Si l’aspect technique est une réussite, pourquoi s’inquiéter ? Les SDAM sont prévus d’embarquer à bord des frégates FREMM (nos dernières frégates lourdes… qui valent les destroyers des autres flottes!) et des Porte hélicoptères d’assaut (PHA). de 2022. Le prototype doit embarquer successivement sur les navires pour être testé de manière opérationnelle. En soit la démarche est logique.
Mais c’est dans les détails que se cachent les ennuis. Le SDAM doit compenser le manque d’hélicoptère pour notre Marine Nationale. Mais à force de prendre du retard (la livraison des systèmes opérationnels se ferait en 2029 …) la Marine Nationale n’a ni hélicoptère, ni drones ! Ensuite, si le système semble prometteur, il correspond en fait aux tests faits par l’US Navy et Boieng en 2008 !
Mais le pire est sans doute dans le constat suivant : Si le SDAM peut décoller et attérir sur un navire, Airbus ne l’a pas « navalisé » pour autant ! Un véritable drone naval doit être résistant à la corrosion. Ce qui implique des moteurs et des revêtements adaptés. Ensuite, le drone doit être capable d’opérer dans des conditions de vents considérablement plus importants que pour un drone opérant à partir du sol. Or les moteurs et hélice n’ont pas été modifiés en conséquence. Ensuite, la maintenance doit s’opérer dans le hangar du navire. Le hangar est petit, il bouge et les pièces détachées sont difficiles à manœuvrer (sans même parler de les stocker!). Mais c’est surtout la manœuvre entre le pont d’appontage et le hangar qui sera dangereuse : le drone pèse 700 kg ! Et en haute mer, manœuvrer une telle masse est tout simplement dangereux.
Parce qu’on a fait des économies sur les besoins des militaires (dont les missions augmentent!), les navires de la marine nationale n’embarquent qu’un seul hélicoptère contre deux dans la plupart des marines.

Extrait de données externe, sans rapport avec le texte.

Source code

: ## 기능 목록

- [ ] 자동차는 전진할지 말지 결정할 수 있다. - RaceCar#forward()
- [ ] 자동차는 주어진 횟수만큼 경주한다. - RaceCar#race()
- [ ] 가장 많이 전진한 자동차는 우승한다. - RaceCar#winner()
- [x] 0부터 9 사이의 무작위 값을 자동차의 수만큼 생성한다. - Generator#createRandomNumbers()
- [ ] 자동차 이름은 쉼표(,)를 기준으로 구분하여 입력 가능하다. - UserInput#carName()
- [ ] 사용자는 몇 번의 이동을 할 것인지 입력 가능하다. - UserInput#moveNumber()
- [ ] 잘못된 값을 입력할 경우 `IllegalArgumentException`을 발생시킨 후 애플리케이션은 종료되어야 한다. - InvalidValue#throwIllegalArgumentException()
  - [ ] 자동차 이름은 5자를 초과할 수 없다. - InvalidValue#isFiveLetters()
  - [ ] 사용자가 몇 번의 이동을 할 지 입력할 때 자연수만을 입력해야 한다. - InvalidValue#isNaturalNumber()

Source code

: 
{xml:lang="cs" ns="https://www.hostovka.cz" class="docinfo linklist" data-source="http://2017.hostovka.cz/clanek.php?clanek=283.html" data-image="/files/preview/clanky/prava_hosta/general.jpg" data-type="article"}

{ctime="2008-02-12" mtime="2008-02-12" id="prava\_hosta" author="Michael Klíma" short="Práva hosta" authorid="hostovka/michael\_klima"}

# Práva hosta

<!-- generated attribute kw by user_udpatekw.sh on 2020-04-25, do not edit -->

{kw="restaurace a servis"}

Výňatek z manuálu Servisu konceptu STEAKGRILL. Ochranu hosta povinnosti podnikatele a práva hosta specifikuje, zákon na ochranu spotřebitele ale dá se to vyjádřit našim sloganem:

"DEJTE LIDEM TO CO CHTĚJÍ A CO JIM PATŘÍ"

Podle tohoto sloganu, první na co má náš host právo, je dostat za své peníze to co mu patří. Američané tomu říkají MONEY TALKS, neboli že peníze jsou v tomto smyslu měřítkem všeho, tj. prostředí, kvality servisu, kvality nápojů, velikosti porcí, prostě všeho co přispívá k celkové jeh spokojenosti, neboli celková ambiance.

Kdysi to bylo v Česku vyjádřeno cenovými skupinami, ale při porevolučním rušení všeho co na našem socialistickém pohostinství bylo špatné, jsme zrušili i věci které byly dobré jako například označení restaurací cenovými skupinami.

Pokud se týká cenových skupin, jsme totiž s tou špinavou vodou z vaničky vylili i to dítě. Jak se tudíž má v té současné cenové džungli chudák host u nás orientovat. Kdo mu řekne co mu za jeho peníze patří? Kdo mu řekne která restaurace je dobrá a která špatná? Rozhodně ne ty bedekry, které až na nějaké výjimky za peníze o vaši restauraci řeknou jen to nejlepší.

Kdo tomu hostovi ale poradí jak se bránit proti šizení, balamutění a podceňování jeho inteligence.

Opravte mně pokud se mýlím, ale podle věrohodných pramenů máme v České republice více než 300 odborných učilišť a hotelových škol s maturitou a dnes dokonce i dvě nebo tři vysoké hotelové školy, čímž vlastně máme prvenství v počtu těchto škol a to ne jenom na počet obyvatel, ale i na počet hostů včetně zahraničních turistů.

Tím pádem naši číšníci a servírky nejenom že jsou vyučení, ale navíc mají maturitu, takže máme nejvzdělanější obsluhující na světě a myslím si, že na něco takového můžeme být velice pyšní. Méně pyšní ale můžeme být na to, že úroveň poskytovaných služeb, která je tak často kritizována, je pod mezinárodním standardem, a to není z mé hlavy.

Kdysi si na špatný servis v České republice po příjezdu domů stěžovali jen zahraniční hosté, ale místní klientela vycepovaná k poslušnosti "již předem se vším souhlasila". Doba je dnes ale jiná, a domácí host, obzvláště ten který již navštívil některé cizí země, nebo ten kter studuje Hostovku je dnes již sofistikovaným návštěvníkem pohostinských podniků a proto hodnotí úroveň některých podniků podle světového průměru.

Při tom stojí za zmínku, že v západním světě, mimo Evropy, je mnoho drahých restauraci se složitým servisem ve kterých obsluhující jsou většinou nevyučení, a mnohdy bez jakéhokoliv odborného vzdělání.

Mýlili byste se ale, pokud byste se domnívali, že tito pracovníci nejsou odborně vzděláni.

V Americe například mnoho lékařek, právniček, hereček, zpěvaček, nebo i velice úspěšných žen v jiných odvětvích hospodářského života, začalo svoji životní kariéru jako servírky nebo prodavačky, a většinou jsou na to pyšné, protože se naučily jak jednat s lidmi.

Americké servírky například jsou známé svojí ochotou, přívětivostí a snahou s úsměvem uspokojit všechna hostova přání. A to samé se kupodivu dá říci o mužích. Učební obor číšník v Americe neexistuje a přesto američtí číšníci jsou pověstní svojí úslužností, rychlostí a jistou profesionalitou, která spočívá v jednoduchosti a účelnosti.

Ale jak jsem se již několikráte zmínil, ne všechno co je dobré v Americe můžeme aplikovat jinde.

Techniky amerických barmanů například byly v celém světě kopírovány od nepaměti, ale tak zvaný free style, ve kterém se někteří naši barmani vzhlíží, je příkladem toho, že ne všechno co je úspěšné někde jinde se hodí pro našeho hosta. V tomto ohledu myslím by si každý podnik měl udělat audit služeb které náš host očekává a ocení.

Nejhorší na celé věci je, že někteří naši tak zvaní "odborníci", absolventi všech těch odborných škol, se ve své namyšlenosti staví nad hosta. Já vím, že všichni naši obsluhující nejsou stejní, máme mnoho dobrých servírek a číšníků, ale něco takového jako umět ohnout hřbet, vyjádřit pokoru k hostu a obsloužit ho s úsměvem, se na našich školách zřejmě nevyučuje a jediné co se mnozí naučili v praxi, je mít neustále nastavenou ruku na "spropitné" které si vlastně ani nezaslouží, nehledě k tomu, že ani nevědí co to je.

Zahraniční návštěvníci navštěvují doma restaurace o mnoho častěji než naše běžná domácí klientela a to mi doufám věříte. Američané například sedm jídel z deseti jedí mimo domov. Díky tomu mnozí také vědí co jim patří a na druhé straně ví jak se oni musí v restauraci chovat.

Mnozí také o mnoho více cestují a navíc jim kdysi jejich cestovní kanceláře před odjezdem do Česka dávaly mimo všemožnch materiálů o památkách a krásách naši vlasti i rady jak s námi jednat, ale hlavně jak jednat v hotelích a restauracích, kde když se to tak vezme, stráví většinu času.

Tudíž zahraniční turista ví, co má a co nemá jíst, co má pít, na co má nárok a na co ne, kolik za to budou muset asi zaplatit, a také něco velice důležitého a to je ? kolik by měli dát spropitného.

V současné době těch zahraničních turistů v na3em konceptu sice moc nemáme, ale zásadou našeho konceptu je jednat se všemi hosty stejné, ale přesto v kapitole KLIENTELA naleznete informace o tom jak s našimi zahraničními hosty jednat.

Mais par contre, chaque navire peut maintenir son hélicoptère en condition opérationnel durant des mois grâce aux équipements et surtout aux mécaniciens. Une capacité dont est incapable l’US Navy qui doit se reposer sur des navires de soutiens et des flottes d’hélicoptères qui se remplacent.
Mais, le plus … ridicule est le fait suivant : le SDAM ne peut pas entrer dans le hangar. Son rotor n’est pas capable de se replier ! Airbus n’a tout simplement pas réfléchi au fait suivant. Pour rentrer dans le hangar où le SDAM doit être entretenu, il doit passer par porte et tenir entre les cloisons ! Mais il ne peut pas à cause de son rotor fixe !
Ce point montre à quel point les besoins réels de la Marine Nationale sont ignorés. Mais cela implique que pour qu’Airbus puisse tester son drone, un navire de la marine nationale ne pourra faire décoller ou atterrir d’hélicoptère durant tous les tests d’Airbus ! Ce qui revient à enlever l’un des principaux systèmes d’arme à l’un des rares navires notre marine… alors que les missions de la Marine Nationale augmentent partout dans le monde !
D’où une certaine incompréhension dans les rangs de la marine nationale. Une incompréhension que l’on retrouve pour des situations comparables dans les autres armes. Une incompréhension que l’on retrouve chez les personnels de santé, les pompiers et les forces de l’ordre également.